Saved data entries:
________
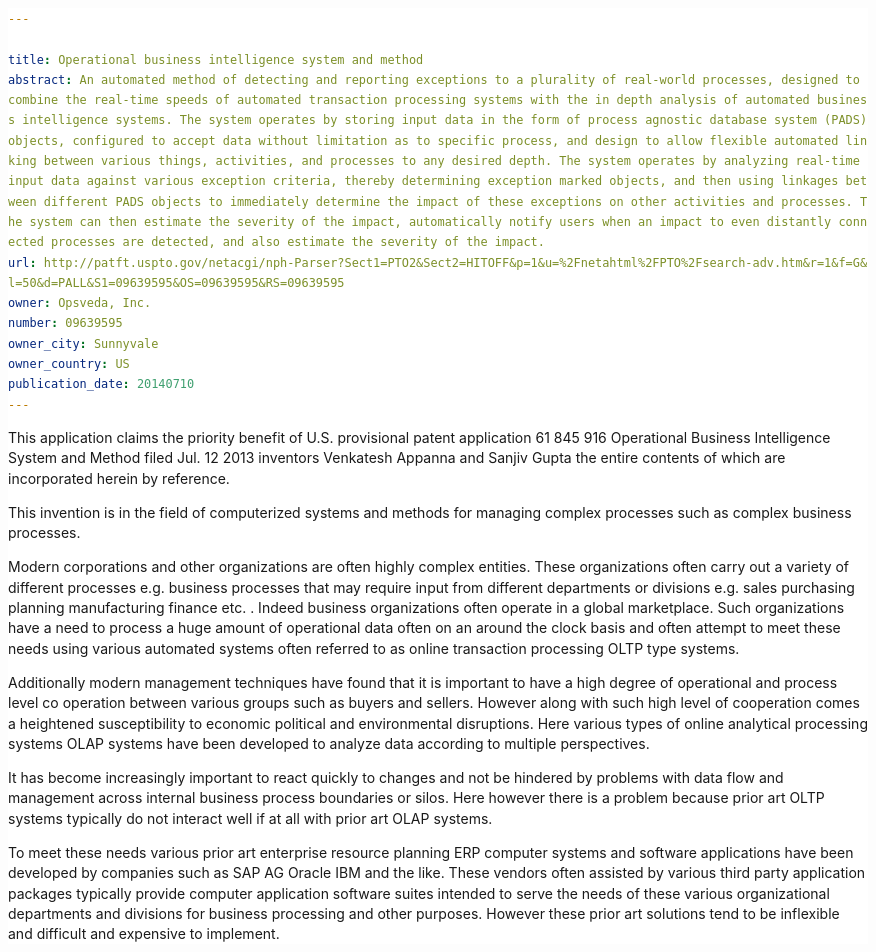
 ```yaml
---

title: Operational business intelligence system and method
abstract: An automated method of detecting and reporting exceptions to a plurality of real-world processes, designed to combine the real-time speeds of automated transaction processing systems with the in depth analysis of automated business intelligence systems. The system operates by storing input data in the form of process agnostic database system (PADS) objects, configured to accept data without limitation as to specific process, and design to allow flexible automated linking between various things, activities, and processes to any desired depth. The system operates by analyzing real-time input data against various exception criteria, thereby determining exception marked objects, and then using linkages between different PADS objects to immediately determine the impact of these exceptions on other activities and processes. The system can then estimate the severity of the impact, automatically notify users when an impact to even distantly connected processes are detected, and also estimate the severity of the impact.
url: http://patft.uspto.gov/netacgi/nph-Parser?Sect1=PTO2&Sect2=HITOFF&p=1&u=%2Fnetahtml%2FPTO%2Fsearch-adv.htm&r=1&f=G&l=50&d=PALL&S1=09639595&OS=09639595&RS=09639595
owner: Opsveda, Inc.
number: 09639595
owner_city: Sunnyvale
owner_country: US
publication_date: 20140710
---
```

This application claims the priority benefit of U.S. provisional patent application 61 845 916 Operational Business Intelligence System and Method filed Jul. 12 2013 inventors Venkatesh Appanna and Sanjiv Gupta the entire contents of which are incorporated herein by reference.

This invention is in the field of computerized systems and methods for managing complex processes such as complex business processes.

Modern corporations and other organizations are often highly complex entities. These organizations often carry out a variety of different processes e.g. business processes that may require input from different departments or divisions e.g. sales purchasing planning manufacturing finance etc. . Indeed business organizations often operate in a global marketplace. Such organizations have a need to process a huge amount of operational data often on an around the clock basis and often attempt to meet these needs using various automated systems often referred to as online transaction processing OLTP type systems.

Additionally modern management techniques have found that it is important to have a high degree of operational and process level co operation between various groups such as buyers and sellers. However along with such high level of cooperation comes a heightened susceptibility to economic political and environmental disruptions. Here various types of online analytical processing systems OLAP systems have been developed to analyze data according to multiple perspectives.

It has become increasingly important to react quickly to changes and not be hindered by problems with data flow and management across internal business process boundaries or silos. Here however there is a problem because prior art OLTP systems typically do not interact well if at all with prior art OLAP systems.

To meet these needs various prior art enterprise resource planning ERP computer systems and software applications have been developed by companies such as SAP AG Oracle IBM and the like. These vendors often assisted by various third party application packages typically provide computer application software suites intended to serve the needs of these various organizational departments and divisions for business processing and other purposes. However these prior art solutions tend to be inflexible and difficult and expensive to implement.
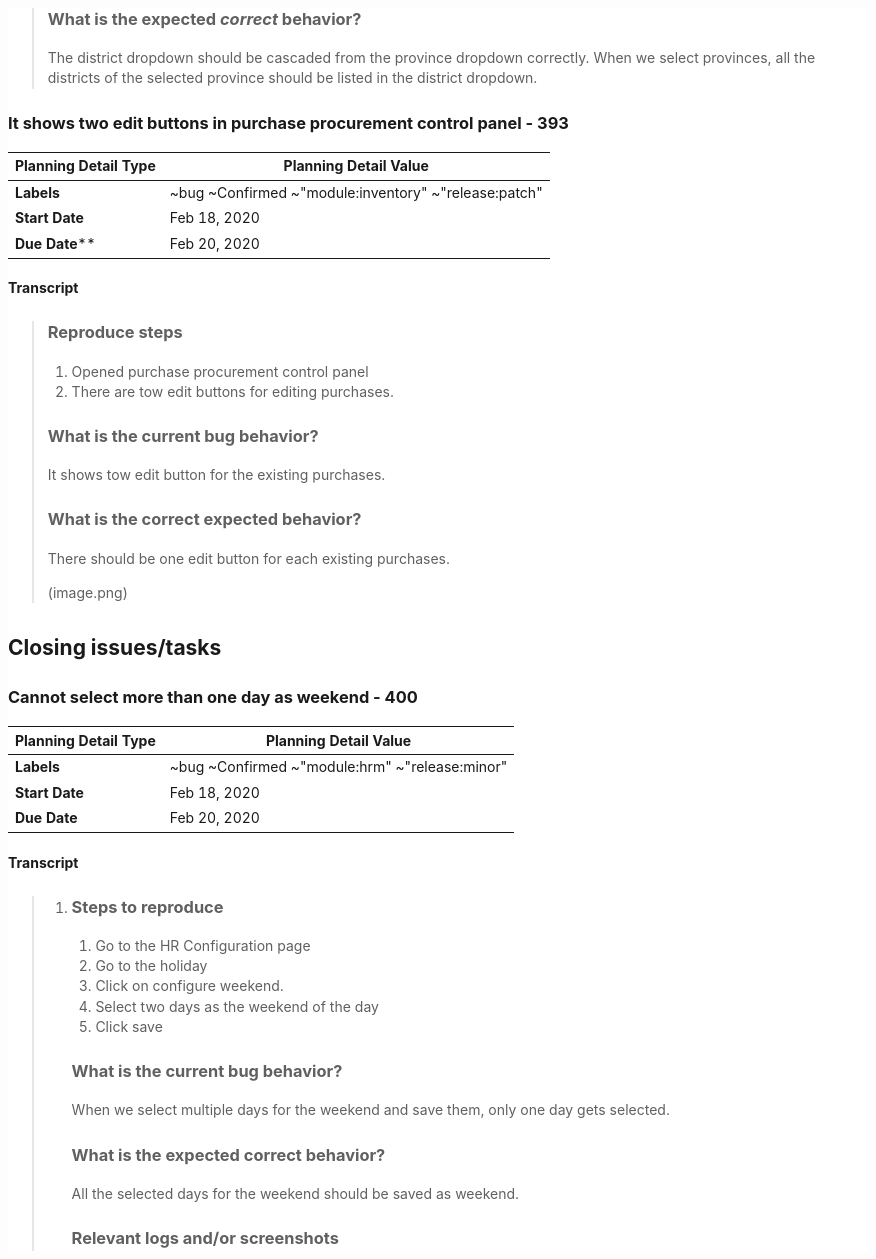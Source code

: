 > ### What is the expected *correct* behavior?
>
> The district dropdown should be cascaded from the province dropdown correctly. When we select provinces, all the districts of the selected province should be listed in the district dropdown.

### It shows two edit buttons in purchase procurement control panel - 393

| **Planning Detail Type** | Planning Detail Value                                |
| ------------------------ | ---------------------------------------------------- |
| **Labels**               | ~bug ~Confirmed ~"module:inventory" ~"release:patch" |
| **Start Date**           | Feb 18, 2020                                         |
| **Due Date****           | Feb 20, 2020                                         |

#### Transcript

> ### Reproduce steps
>
> 1. Opened purchase procurement control panel
> 2. There are tow edit buttons for editing purchases.
>
> ### What is the current bug behavior?
>
> It shows tow edit button for the existing purchases.
>
> ### What is the correct expected behavior?
>
> There should be one edit button for each existing purchases.
>
> (image.png)

## Closing issues/tasks

### Cannot select more than one day as weekend - 400

| **Planning Detail Type** | Planning Detail Value                          |
| ------------------------ | ---------------------------------------------- |
| **Labels**               | ~bug ~Confirmed ~"module:hrm" ~"release:minor" |
| **Start Date**           | Feb 18, 2020                                   |
| **Due Date**             | Feb 20, 2020                                   |

#### Transcript

> 1. ### Steps to reproduce
>
>    1. Go to the HR Configuration page
>    2. Go to the holiday
>    3. Click on configure weekend.
>    4. Select two days as the weekend of the day
>    5. Click save
>
>    ### What is the current bug behavior?
>
>    When we select multiple days for the weekend and save them, only one day gets selected.
>
>    ### What is the expected correct behavior?
>
>    All the selected days for the weekend should be saved as weekend.
>
>    ### Relevant logs and/or screenshots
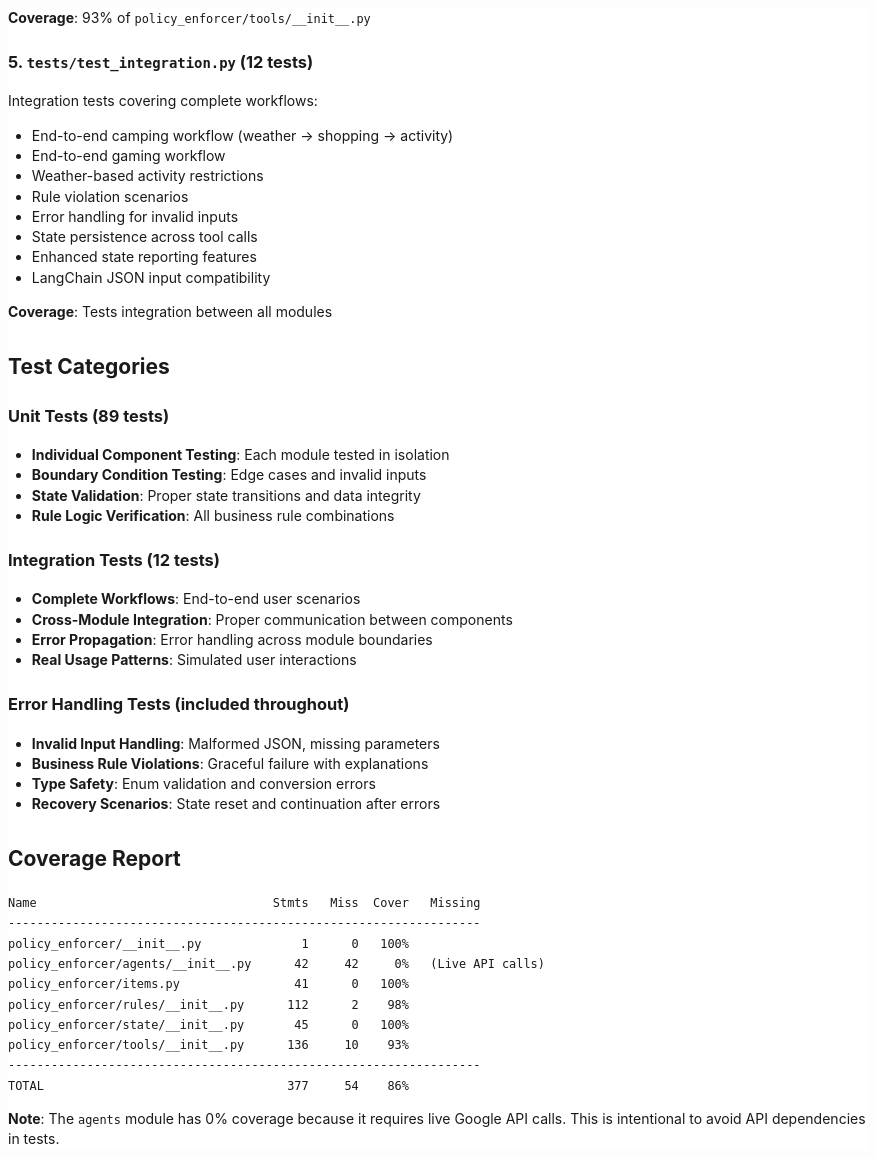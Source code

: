 **Coverage**: 93% of `policy_enforcer/tools/__init__.py`

### 5. `tests/test_integration.py` (12 tests)
Integration tests covering complete workflows:
- End-to-end camping workflow (weather → shopping → activity)
- End-to-end gaming workflow
- Weather-based activity restrictions
- Rule violation scenarios
- Error handling for invalid inputs
- State persistence across tool calls
- Enhanced state reporting features
- LangChain JSON input compatibility

**Coverage**: Tests integration between all modules

## Test Categories

### Unit Tests (89 tests)
- **Individual Component Testing**: Each module tested in isolation
- **Boundary Condition Testing**: Edge cases and invalid inputs
- **State Validation**: Proper state transitions and data integrity
- **Rule Logic Verification**: All business rule combinations

### Integration Tests (12 tests)
- **Complete Workflows**: End-to-end user scenarios
- **Cross-Module Integration**: Proper communication between components
- **Error Propagation**: Error handling across module boundaries
- **Real Usage Patterns**: Simulated user interactions

### Error Handling Tests (included throughout)
- **Invalid Input Handling**: Malformed JSON, missing parameters
- **Business Rule Violations**: Graceful failure with explanations
- **Type Safety**: Enum validation and conversion errors
- **Recovery Scenarios**: State reset and continuation after errors

## Coverage Report

```
Name                                 Stmts   Miss  Cover   Missing
------------------------------------------------------------------
policy_enforcer/__init__.py              1      0   100%
policy_enforcer/agents/__init__.py      42     42     0%   (Live API calls)
policy_enforcer/items.py                41      0   100%
policy_enforcer/rules/__init__.py      112      2    98%   
policy_enforcer/state/__init__.py       45      0   100%
policy_enforcer/tools/__init__.py      136     10    93%   
------------------------------------------------------------------
TOTAL                                  377     54    86%
```

**Note**: The `agents` module has 0% coverage because it requires live Google API calls. This is intentional to avoid API dependencies in tests.
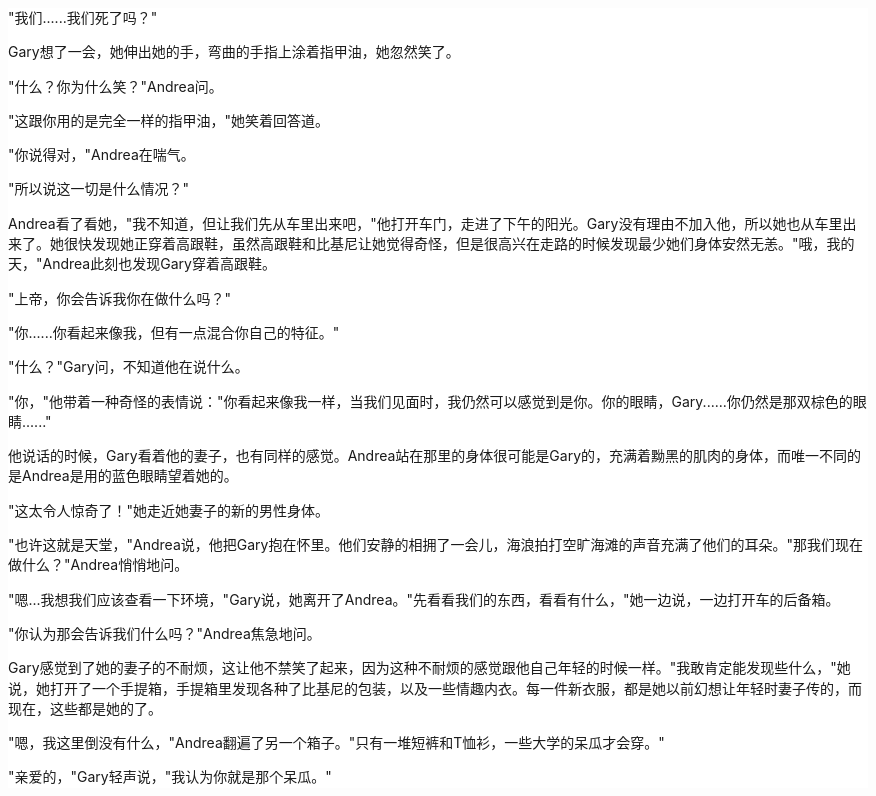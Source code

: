 "我们......我们死了吗？"



Gary想了一会，她伸出她的手，弯曲的手指上涂着指甲油，她忽然笑了。



"什么？你为什么笑？"Andrea问。



"这跟你用的是完全一样的指甲油，"她笑着回答道。



"你说得对，"Andrea在喘气。



"所以说这一切是什么情况？"



Andrea看了看她，"我不知道，但让我们先从车里出来吧，"他打开车门，走进了下午的阳光。Gary没有理由不加入他，所以她也从车里出来了。她很快发现她正穿着高跟鞋，虽然高跟鞋和比基尼让她觉得奇怪，但是很高兴在走路的时候发现最少她们身体安然无恙。"哦，我的天，"Andrea此刻也发现Gary穿着高跟鞋。



"上帝，你会告诉我你在做什么吗？"



"你......你看起来像我，但有一点混合你自己的特征。"



"什么？"Gary问，不知道他在说什么。



"你，"他带着一种奇怪的表情说："你看起来像我一样，当我们见面时，我仍然可以感觉到是你。你的眼睛，Gary......你仍然是那双棕色的眼睛......"



他说话的时候，Gary看着他的妻子，也有同样的感觉。Andrea站在那里的身体很可能是Gary的，充满着黝黑的肌肉的身体，而唯一不同的是Andrea是用的蓝色眼睛望着她的。



"这太令人惊奇了！"她走近她妻子的新的男性身体。



"也许这就是天堂，"Andrea说，他把Gary抱在怀里。他们安静的相拥了一会儿，海浪拍打空旷海滩的声音充满了他们的耳朵。"那我们现在做什么？"Andrea悄悄地问。



"嗯...我想我们应该查看一下环境，"Gary说，她离开了Andrea。"先看看我们的东西，看看有什么，"她一边说，一边打开车的后备箱。



"你认为那会告诉我们什么吗？"Andrea焦急地问。



Gary感觉到了她的妻子的不耐烦，这让他不禁笑了起来，因为这种不耐烦的感觉跟他自己年轻的时候一样。"我敢肯定能发现些什么，"她说，她打开了一个手提箱，手提箱里发现各种了比基尼的包装，以及一些情趣内衣。每一件新衣服，都是她以前幻想让年轻时妻子传的，而现在，这些都是她的了。



"嗯，我这里倒没有什么，"Andrea翻遍了另一个箱子。"只有一堆短裤和T恤衫，一些大学的呆瓜才会穿。"



"亲爱的，"Gary轻声说，"我认为你就是那个呆瓜。"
________
Assignment — Using the data above, set down each line from the line with "on configure weekend." to the line with "## Test Categories" exactly, both ends included, and leave the pictures behind. Nothing else belongs.

Answer space —
>    3. Click on configure weekend.
>    4. Select two days as the weekend of the day
>    5. Click save
>
>    ### What is the current bug behavior?
>
>    When we select multiple days for the weekend and save them, only one day gets selected.
>
>    ### What is the expected correct behavior?
>
>    All the selected days for the weekend should be saved as weekend.
>
>    ### Relevant logs and/or screenshots
Source code

: **Coverage**: 93% of `policy_enforcer/tools/__init__.py`

### 5. `tests/test_integration.py` (12 tests)
Integration tests covering complete workflows:
- End-to-end camping workflow (weather → shopping → activity)
- End-to-end gaming workflow
- Weather-based activity restrictions
- Rule violation scenarios
- Error handling for invalid inputs
- State persistence across tool calls
- Enhanced state reporting features
- LangChain JSON input compatibility

**Coverage**: Tests integration between all modules

## Test Categories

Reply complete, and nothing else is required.